▶ _Problem to work on_
In your copy of the entries below, keep every word exactly and leave out all images.

▶ _Extracted records_
------------------------------------------------------------------------
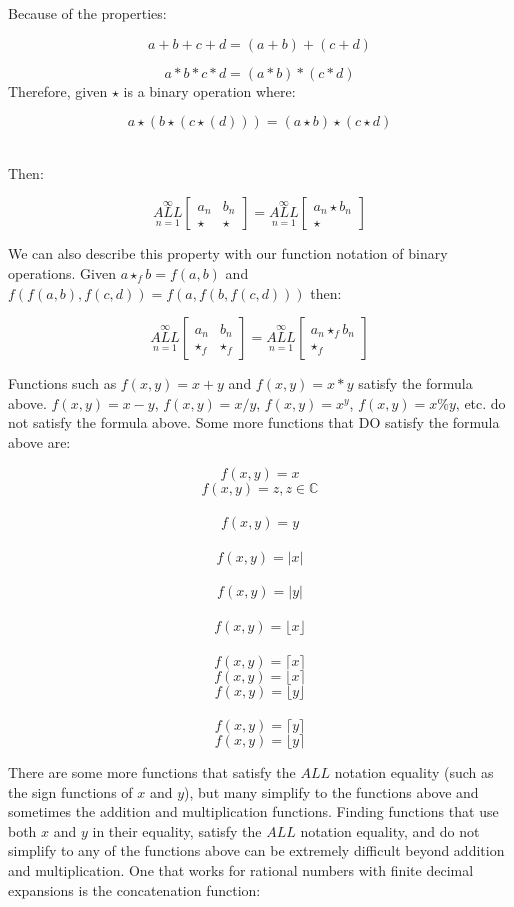 \documentclass{article}
\begin{document}
Because of the properties:

$$a+b+c+d=(a+b)+(c+d)$$

$$a*b*c*d=(a*b)*(c*d)$$
Therefore, given $\star$ is a binary operation where:

$$a\star(b\star(c\star(d)))=(a \star b) \star (c \star d)$$ 

Then:

$$\underset{n=1}{\overset{\infty}{ALL}} \begin{bmatrix}
a_n & b_n \\
\star & \star
\end{bmatrix} = \underset{n=1}{\overset{\infty}{ALL}} \begin{bmatrix}
a_n \star b_n \\
 \star
\end{bmatrix}$$

We can also describe this property with our function notation of binary operations. Given $a\star_fb=f(a,b)$ and $f(f(a,b),f(c,d))=f(a,f(b,f(c,d)))$ then:

$$\underset{n=1}{\overset{\infty}{ALL}} \begin{bmatrix}
a_n & b_n \\
\star_f & \star_f
\end{bmatrix} = \underset{n=1}{\overset{\infty}{ALL}} \begin{bmatrix}
a_n \star_f b_n \\
 \star_f
\end{bmatrix}$$

Functions such as $f(x,y)=x+y$ and $f(x,y)=x*y$ satisfy the formula above. $f(x,y)=x-y$, $f(x,y)=x/y$, $f(x,y)=x^y$, $f(x,y)=x\%y$, etc. do not satisfy the formula above. Some more functions that DO satisfy the formula above are:

$$f(x,y)=x$$
$$f(x,y)=z, z\in\mathbb{C}$$ 
$$f(x,y)=y$$ 
$$f(x,y)=|x|$$ 
$$f(x,y)=|y|$$ 
$$f(x,y)=\lfloor x \rfloor$$ 
$$f(x,y)=\lceil x \rceil$$
$$f(x,y)=\lfloor x \rceil$$
$$f(x,y)=\lfloor y \rfloor$$ 
$$f(x,y)=\lceil y \rceil$$
$$f(x,y)=\lfloor y \rceil$$

There are some more functions that satisfy the $ALL$ notation equality (such as the sign functions of $x$ and $y$), but many simplify to the functions above and sometimes the addition and multiplication functions. Finding functions that use both $x$ and $y$ in their equality, satisfy the $ALL$ notation equality, and do not simplify to any of the functions above can be extremely difficult beyond addition and multiplication. One that works for rational numbers with finite decimal expansions is the concatenation function:
\end{document}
------------------------------------------------------------------------
▶ _Result of the exercise_
 \documentclass{article}
\begin{document}
Because of the properties:

$$a+b+c+d=(a+b)+(c+d)$$

$$a*b*c*d=(a*b)*(c*d)$$
Therefore, given $\star$ is a binary operation where:

$$a\star(b\star(c\star(d)))=(a \star b) \star (c \star d)$$ 

Then:

$$\underset{n=1}{\overset{\infty}{ALL}} \begin{bmatrix}
a_n & b_n \\
\star & \star
\end{bmatrix} = \underset{n=1}{\overset{\infty}{ALL}} \begin{bmatrix}
a_n \star b_n \\
 \star
\end{bmatrix}$$

We can also describe this property with our function notation of binary operations. Given $a\star_fb=f(a,b)$ and $f(f(a,b),f(c,d))=f(a,f(b,f(c,d)))$ then:

$$\underset{n=1}{\overset{\infty}{ALL}} \begin{bmatrix}
a_n & b_n \\
\star_f & \star_f
\end{bmatrix} = \underset{n=1}{\overset{\infty}{ALL}} \begin{bmatrix}
a_n \star_f b_n \\
 \star_f
\end{bmatrix}$$

Functions such as $f(x,y)=x+y$ and $f(x,y)=x*y$ satisfy the formula above. $f(x,y)=x-y$, $f(x,y)=x/y$, $f(x,y)=x^y$, $f(x,y)=x\%y$, etc. do not satisfy the formula above. Some more functions that DO satisfy the formula above are:

$$f(x,y)=x$$
$$f(x,y)=z, z\in\mathbb{C}$$ 
$$f(x,y)=y$$ 
$$f(x,y)=|x|$$ 
$$f(x,y)=|y|$$ 
$$f(x,y)=\lfloor x \rfloor$$ 
$$f(x,y)=\lceil x \rceil$$
$$f(x,y)=\lfloor x \rceil$$
$$f(x,y)=\lfloor y \rfloor$$ 
$$f(x,y)=\lceil y \rceil$$
$$f(x,y)=\lfloor y \rceil$$

There are some more functions that satisfy the $ALL$ notation equality (such as the sign functions of $x$ and $y$), but many simplify to the functions above and sometimes the addition and multiplication functions. Finding functions that use both $x$ and $y$ in their equality, satisfy the $ALL$ notation equality, and do not simplify to any of the functions above can be extremely difficult beyond addition and multiplication. One that works for rational numbers with finite decimal expansions is the concatenation function:
\end{document}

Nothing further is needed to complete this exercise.